Anayasanın 19. Maddesine göre; “Her ne sebeple olursa olsun, hürriyeti kısıtlanan kişi, kısa sürede durumu hakkında karar verilmesini ve bu kısıtlamanın kanuna aykırılığı halinde hemen serbest bırakılmasını sağlamak amacıyla yetkili bir yargı merciine başvurma hakkına sahiptir.” “Her ne sebeple olursa olsun” eğer ortada hürriyeti kısıtlanan bir kişi hakkındaki kararın, yani bu kısıtlamanın kanuna aykırılığı tespit edilirse, bu kişinin “hemen serbest bırakılmasını” istemek hakkıdır ve yargı merciine başvurma hakkı vardır.

Tutukluluk halinin bir hak ihlali olup olmadığı Anayasa ve Sözleşmelerdeki ilkelere göre denetlenmelidir. Tutukluluk halinin bir başka hakkı ihlal etmesi için, tutuklulukta geçen sürenin sadece makul süreyi aşması beklenmemelidir. Siyasal katılım hakkı hangi sebeple sınırlandırılırsa sınırlandırılsın, bu sınırlandırma eğer Anayasa ve Sözleşmelerdeki düzenlemeye aykırı ise hak ihlal edilmiş sayılır. Tutuklama yoluyla siyasal katılım hakkı engellenmemelidir.

İçinde bulunduğumuz hukuk sisteminin ürettiği insan haklarına aykırı olan sorunlar çok ciddidir. Yargı eliyle yaratılan hak ihlalleri ve yargıya olan güvensizlik çığ gibi büyümüştür.

Yargıdan beklenen hak ve adalete uygun olan kararlar üretmesidir. Bu beklentinin aksine, yargının siyasallaştığı endişesine neden olan bir ortam hukuka ve yargıya egemendir.
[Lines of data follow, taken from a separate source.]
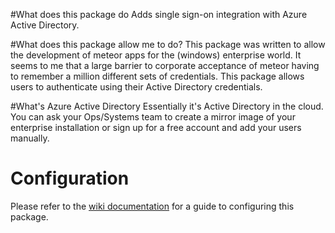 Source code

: #What does this package do
Adds single sign-on integration with Azure Active Directory.

#What does this package allow me to do?
This package was written to allow the development of  meteor apps for the (windows) enterprise world. It seems to me that a large barrier to corporate acceptance of meteor having to remember a million different sets of credentials. This package allows users to authenticate using their Active Directory credentials.

#What's Azure Active Directory
Essentially it's Active Directory in the cloud. You can ask your Ops/Systems team to create a mirror image of your enterprise installation or sign up for a free account and add your users manually.

# Configuration
Please refer to the [wiki documentation](https://github.com/djluck/accounts-azure-active-directory/wiki/Getting-accounts-azure-active-directory-up-and-running) for a guide to configuring this package. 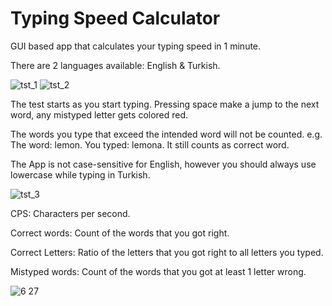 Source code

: # Typing Speed Calculator
GUI based app that calculates your typing speed in 1 minute.

There are 2 languages available: English & Turkish.

![tst_1](https://user-images.githubusercontent.com/100048974/234741275-b23a3145-d397-4a55-a8a7-4548b36f93f8.png) ![tst_2](https://user-images.githubusercontent.com/100048974/234741278-440349b4-5026-44cc-b4b2-7428b235f185.png)

The test starts as you start typing. Pressing space make a jump to the next word, any mistyped letter gets colored red.

The words you type that exceed the intended word will not be counted.
e.g. The word: lemon. You typed: lemona. It still counts as correct word.

The App is not case-sensitive for English, however you should always use lowercase while typing in Turkish.

![tst_3](https://user-images.githubusercontent.com/100048974/234742792-56253691-b59a-451b-8794-a41b2f426a8c.png)

CPS: Characters per second.

Correct words: Count of the words that you got right.

Correct Letters: Ratio of the letters that you got right to all letters you typed.

Mistyped words: Count of the words that you got at least 1 letter wrong.


![6 27](https://user-images.githubusercontent.com/100048974/234742691-d04ab27a-cf50-402c-ab6f-96d807b6192d.png)
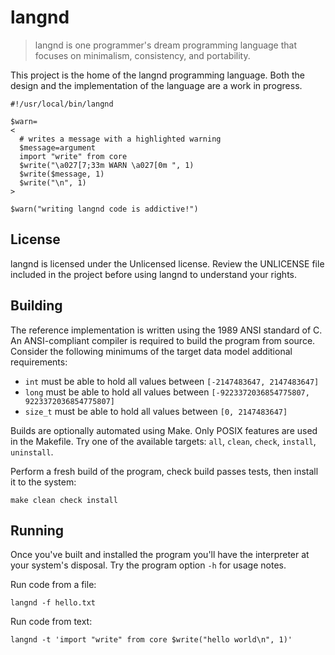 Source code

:# langnd

> langnd is one programmer's dream programming language that focuses on
> minimalism, consistency, and portability.

This project is the home of the langnd programming language. Both the design
and the implementation of the language are a work in progress.

    #!/usr/local/bin/langnd

    $warn=
    <
      # writes a message with a highlighted warning
      $message=argument
      import "write" from core
      $write("\a027[7;33m WARN \a027[0m ", 1)
      $write($message, 1)
      $write("\n", 1)
    >

    $warn("writing langnd code is addictive!")

## License

langnd is licensed under the Unlicensed license. Review the UNLICENSE file
included in the project before using langnd to understand your rights.

## Building

The reference implementation is written using the 1989 ANSI standard of C. An
ANSI-compliant compiler is required to build the program from source. Consider
the following minimums of the target data model additional requirements:

- `int` must be able to hold all values between `[-2147483647, 2147483647]`
- `long` must be able to hold all values between
`[-9223372036854775807, 9223372036854775807]`
- `size_t` must be able to hold all values between `[0, 2147483647]`

Builds are optionally automated using Make. Only POSIX features are used in
the Makefile. Try one of the available targets: `all`, `clean`, `check`,
`install`, `uninstall`.

Perform a fresh build of the program, check build passes tests, then install it
to the system:

    make clean check install

## Running

Once you've built and installed the program you'll have the interpreter at your
system's disposal. Try the program option `-h` for usage notes.

Run code from a file:

    langnd -f hello.txt

Run code from text:

    langnd -t 'import "write" from core $write("hello world\n", 1)'
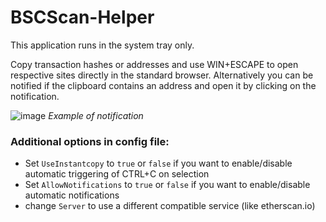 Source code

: # BSCScan-Helper
This application runs in the system tray only.

Copy transaction hashes or addresses and use WIN+ESCAPE to open respective sites directly in the standard browser.
Alternatively you can be notified if the clipboard contains an address and open it by clicking on the notification.

![image](https://user-images.githubusercontent.com/86501450/139560031-636af421-b66c-485d-85d9-4e7746e46dc5.png)
_Example of notification_

### Additional options in config file:
- Set `UseInstantcopy` to `true` or `false` if you want to enable/disable automatic triggering of CTRL+C on selection
- Set `AllowNotifications` to `true` or `false` if you want to enable/disable automatic notifications
- change `Server` to use a different compatible service (like etherscan.io)
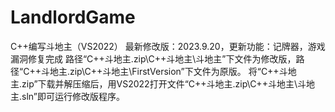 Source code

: # LandlordGame
C++编写斗地主（VS2022）
最新修改版：2023.9.20，更新功能：记牌器，游戏漏洞修复完成
路径“C++斗地主.zip\C++斗地主\斗地主”下文件为修改版，路径“C++斗地主.zip\C++斗地主\FirstVersion”下文件为原版。
将“C++斗地主.zip”下载并解压缩后，用VS2022打开文件“C++斗地主.zip\C++斗地主\斗地主.sln”即可运行修改版程序。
Bu nedenle siyasallaştığı ve bağımsızlığını yitirdiğine inanılan yargının hukuk yoluyla kurtulması için çaba gösterilmesi gerekirken, aksi olursa yargı çöker ve herkes altında kalır.

İnsanların onurlarını yargı hukuk ve demokrasi yoluyla korumalıdır, ezmemelidir.